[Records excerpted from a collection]

┄┄┄┄┄┄┄┄┄┄

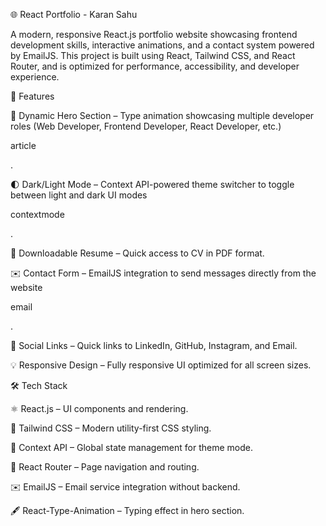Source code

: 🌐 React Portfolio - Karan Sahu

A modern, responsive React.js portfolio website showcasing frontend development skills, interactive animations, and a contact system powered by EmailJS. This project is built using React, Tailwind CSS, and React Router, and is optimized for performance, accessibility, and developer experience.

🚀 Features

🎨 Dynamic Hero Section – Type animation showcasing multiple developer roles (Web Developer, Frontend Developer, React Developer, etc.)

article

.

🌓 Dark/Light Mode – Context API-powered theme switcher to toggle between light and dark UI modes

contextmode

.

📄 Downloadable Resume – Quick access to CV in PDF format.

✉️ Contact Form – EmailJS integration to send messages directly from the website

email

.

🔗 Social Links – Quick links to LinkedIn, GitHub, Instagram, and Email.

💡 Responsive Design – Fully responsive UI optimized for all screen sizes.

🛠️ Tech Stack

⚛️ React.js – UI components and rendering.

🎨 Tailwind CSS – Modern utility-first CSS styling.

🧠 Context API – Global state management for theme mode.

🔁 React Router – Page navigation and routing.

✉️ EmailJS – Email service integration without backend.

🖋️ React-Type-Animation – Typing effect in hero section.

┄┄┄┄┄┄┄┄┄┄

Pictures aren't part of the copy; return each record above exactly.

Completed exercise -
Source code

: 🌐 React Portfolio - Karan Sahu

A modern, responsive React.js portfolio website showcasing frontend development skills, interactive animations, and a contact system powered by EmailJS. This project is built using React, Tailwind CSS, and React Router, and is optimized for performance, accessibility, and developer experience.

🚀 Features

🎨 Dynamic Hero Section – Type animation showcasing multiple developer roles (Web Developer, Frontend Developer, React Developer, etc.)

article

.

🌓 Dark/Light Mode – Context API-powered theme switcher to toggle between light and dark UI modes

contextmode

.

📄 Downloadable Resume – Quick access to CV in PDF format.

✉️ Contact Form – EmailJS integration to send messages directly from the website

email

.

🔗 Social Links – Quick links to LinkedIn, GitHub, Instagram, and Email.

💡 Responsive Design – Fully responsive UI optimized for all screen sizes.

🛠️ Tech Stack

⚛️ React.js – UI components and rendering.

🎨 Tailwind CSS – Modern utility-first CSS styling.

🧠 Context API – Global state management for theme mode.

🔁 React Router – Page navigation and routing.

✉️ EmailJS – Email service integration without backend.

🖋️ React-Type-Animation – Typing effect in hero section.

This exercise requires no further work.